Morosini renonça dès lors à se contenter d'une contribution ; il comprit que
la voie des armes était seule ouverte, et il donna aussitôt l'ordre de lever le
camp et de marcher sur Athènes. Vieux chemin des longs murs, spectateurs
impassibles des grands drames de l'histoire, vous assistez dédaigneusement au
défilé de la petite armée vénitienne. Ne vous y trompez pas. Si elle n'égale pas
en nombre l'armée de Xerxès, elle fera autant parler d'elle ; la première était
venue pour brûler l'Hécatompédon, la seconde va faire sauter le Parthénon. Elles
n'ont rien à s'envier, rien à se reprocher. Suivons la marche de la troupe
vénitienne. C'est d'abord le colonel Raugraf von der Pfalz, à la tête de
l'avant-garde composée de fantassins esclavons et luneburgeois, ainsi que d'un
petit nombre de cavaliers répandus en éclaireurs. C'est ensuite le gros de la
petite armée sous le commandement du général en chef, le comte de Kœnigsmark. Le
premier corps envahit promptement la ville et met sa population à l'abri des
exactions turques ; le second, protégé par une forêt d'oliviers, assoit son
camp, le fortifie contre les attaques du dehors, et procède à l'investissement
de ta forteresse au moyen de postes avancés habilement distribués. Aussitôt ces
dispositions prises, un parlementaire a l'ordre de porter au haut de l'Acropole
une sommation menaçante. Elle est sans effet. La résistance ne pouvait dès lors
être vaincue que par un siège en règle, conduit avec habileté, poussé avec
vigueur."

Plan d'Athènes par Verneda sous la direction du Comte San Felice (1687)
(extrait de
l'ouvrage de Laborde)
1687. SITUATION DE L'ACROPOLE. p 137
"On s'y prépara. Il était facile de comprendre que ce rocher si escarpé
n'était prenable que par son extrémité occidentale. Les Pélasges eux-mêmes
l'avaient compris : de ce côté, c'est-à-dire à l'entrée de l'Acropole, ils
avaient dressé neuf portes, neuf barrières. Plus tard, il est vrai, le calme des
temps, et, ce qui mieux qu'aucune aucune autre défense y protège un monument, le
respect religieux qu'il inspire, permirent de remplacer les portes et les tours
par l'élégante et majestueuse disposition des Propylées; mais alors même ce fut
encore de ce côté qu'on entretint les moyens de défense. Au moyen âge, lorsque
les orages de la barbarie grondèrent sur Athènes et plus particulièrement sur
l'Acropole, les Propylées, la Pinacothèque, le temple de la Victoire sans ailes,
tous ces chefs-d'œuvre de l'art, furent transformés en ouvrages avancés,
crénelés, percés de meurtrières, surmontés de bastions et de tours, en un mot,
sauvagement défigurés. Mais tel était le consciencieux et habile mode de
construction des anciens, que ces monuments, où chaque proportion était
observée, où toutes les délicatesses de la sculpture avaient été prodiguées, se
trouvaient tout d'un coup former, sans grands frais, les plus redoutables
fortifications. Deux batteries, chacune de cinq pièces, étaient établies sur la
pente pour défendre cette entrée, et les constructions de l'Odéon d'Hérode
Atticus, disposées des bastions à la forteresse.

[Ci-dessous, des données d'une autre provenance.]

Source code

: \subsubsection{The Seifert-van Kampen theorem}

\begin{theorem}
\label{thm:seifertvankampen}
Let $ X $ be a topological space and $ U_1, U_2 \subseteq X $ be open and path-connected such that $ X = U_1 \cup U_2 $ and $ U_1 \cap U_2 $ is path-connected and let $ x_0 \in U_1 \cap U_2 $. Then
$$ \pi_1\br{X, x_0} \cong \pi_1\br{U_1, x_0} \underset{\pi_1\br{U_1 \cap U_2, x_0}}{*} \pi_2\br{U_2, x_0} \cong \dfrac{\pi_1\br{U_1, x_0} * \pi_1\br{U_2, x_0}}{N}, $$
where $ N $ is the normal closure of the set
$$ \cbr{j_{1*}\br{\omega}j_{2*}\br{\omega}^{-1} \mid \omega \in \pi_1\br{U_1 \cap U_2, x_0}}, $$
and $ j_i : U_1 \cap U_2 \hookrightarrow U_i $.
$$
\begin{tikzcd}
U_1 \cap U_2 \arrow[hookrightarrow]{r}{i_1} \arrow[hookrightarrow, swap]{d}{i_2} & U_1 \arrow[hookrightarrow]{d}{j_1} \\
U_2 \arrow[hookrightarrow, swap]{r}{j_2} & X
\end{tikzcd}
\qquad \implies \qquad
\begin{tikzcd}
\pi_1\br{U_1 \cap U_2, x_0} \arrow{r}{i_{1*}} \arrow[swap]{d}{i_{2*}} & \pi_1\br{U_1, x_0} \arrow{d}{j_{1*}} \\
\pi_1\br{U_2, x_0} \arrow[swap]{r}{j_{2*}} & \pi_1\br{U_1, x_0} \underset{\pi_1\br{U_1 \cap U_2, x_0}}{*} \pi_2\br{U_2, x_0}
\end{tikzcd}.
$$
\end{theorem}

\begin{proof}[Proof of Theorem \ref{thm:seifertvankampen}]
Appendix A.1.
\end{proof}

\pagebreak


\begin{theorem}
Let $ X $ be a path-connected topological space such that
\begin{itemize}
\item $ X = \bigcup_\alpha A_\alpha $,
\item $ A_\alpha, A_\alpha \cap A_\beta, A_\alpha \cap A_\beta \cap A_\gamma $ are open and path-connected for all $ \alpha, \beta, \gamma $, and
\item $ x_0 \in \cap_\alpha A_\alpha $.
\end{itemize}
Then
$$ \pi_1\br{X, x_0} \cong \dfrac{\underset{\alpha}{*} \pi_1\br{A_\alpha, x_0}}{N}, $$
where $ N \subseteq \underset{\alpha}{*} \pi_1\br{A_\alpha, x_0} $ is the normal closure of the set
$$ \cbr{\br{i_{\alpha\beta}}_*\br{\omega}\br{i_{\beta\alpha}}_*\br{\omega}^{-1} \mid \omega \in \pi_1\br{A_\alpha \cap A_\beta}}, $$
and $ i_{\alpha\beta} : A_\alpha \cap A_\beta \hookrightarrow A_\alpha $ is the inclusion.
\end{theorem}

Kœnigsmark, sur l'avis des ingénieurs vénitiens et se conformant aux
décisions prises en conseil, disposa l'attaque de façon à battre en brèche
l'entrée, c'est-à-dire les Propylées, en même temps qu'il donnait l'ordre de
bombarder la forteresse, c'est-à-dire le Parthénon et l'Érechthée. Et
c'est ici que je veux faire la part du blâme, s'il y a place pour le blâme, la
part aussi des nécessités. Un homme de guerre a-t-il les entrailles d'un
archéologue, et peut-on lui imposer, en faveur de l'art, des ménagements qui
sont autant de chances contre son succès, d'obstacles au but qu'il se propose
d'atteindre, de lenteurs enfin , qui se traduisent en pertes d'hommes? De nos
jours, dans un siège célèbre, en face de l'Europe entière, spectatrice pacifique
de ce tournoi d'artillerie, on a pu s'entendre, assiégés et assiégeants, pour
épargner une église gothique ornée des chefs-d'œuvre de la peinture flamande;
mais un fait aussi exceptionnel, des adversaires tels que la France et la
Hollande, l'esprit de notre temps surtout, peuvent-ils entrer en comparaison
avec les luttes des chrétiens contre le Turc, avec la Grèce musulmane et
l'esprit du moyen âge qui dominait encore dans ces guerres barbares? Non sans
doute. Kœnigsmark espérait que la panique, dont il avait tiré si bon parti dans
la Morée s'étendrait jusqu'à Athènes, et qu'il prendrait l'Acropole sans en
faire le siège. Il eut bientôt la certitude qu'un bombardement pouvait seul
réduire une garnison déterminée. Il bombarda l'Acropole. Une de ses bombes fit
sauter le Parthénon et décida la garnison à capituler; il profila de ce coup du
sort, et s'il prétendit qu'il regrettait la ruine de cet admirable temple, d'une
merveille qui n'aura jamais sa pareille, je le crois, persuadé qu'il aurait
préféré entrer dans l'Acropole sans mettre ses canons en batterie; mais une fois
le siège commencé, je constate, et sans lui en faire un trop amer reproche,
qu'il le poursuivit sans autre préoccupation que d'arriver le plus tôt possible
à éteindre les feux de l'ennemi, à faire brèche et à donner l'assaut.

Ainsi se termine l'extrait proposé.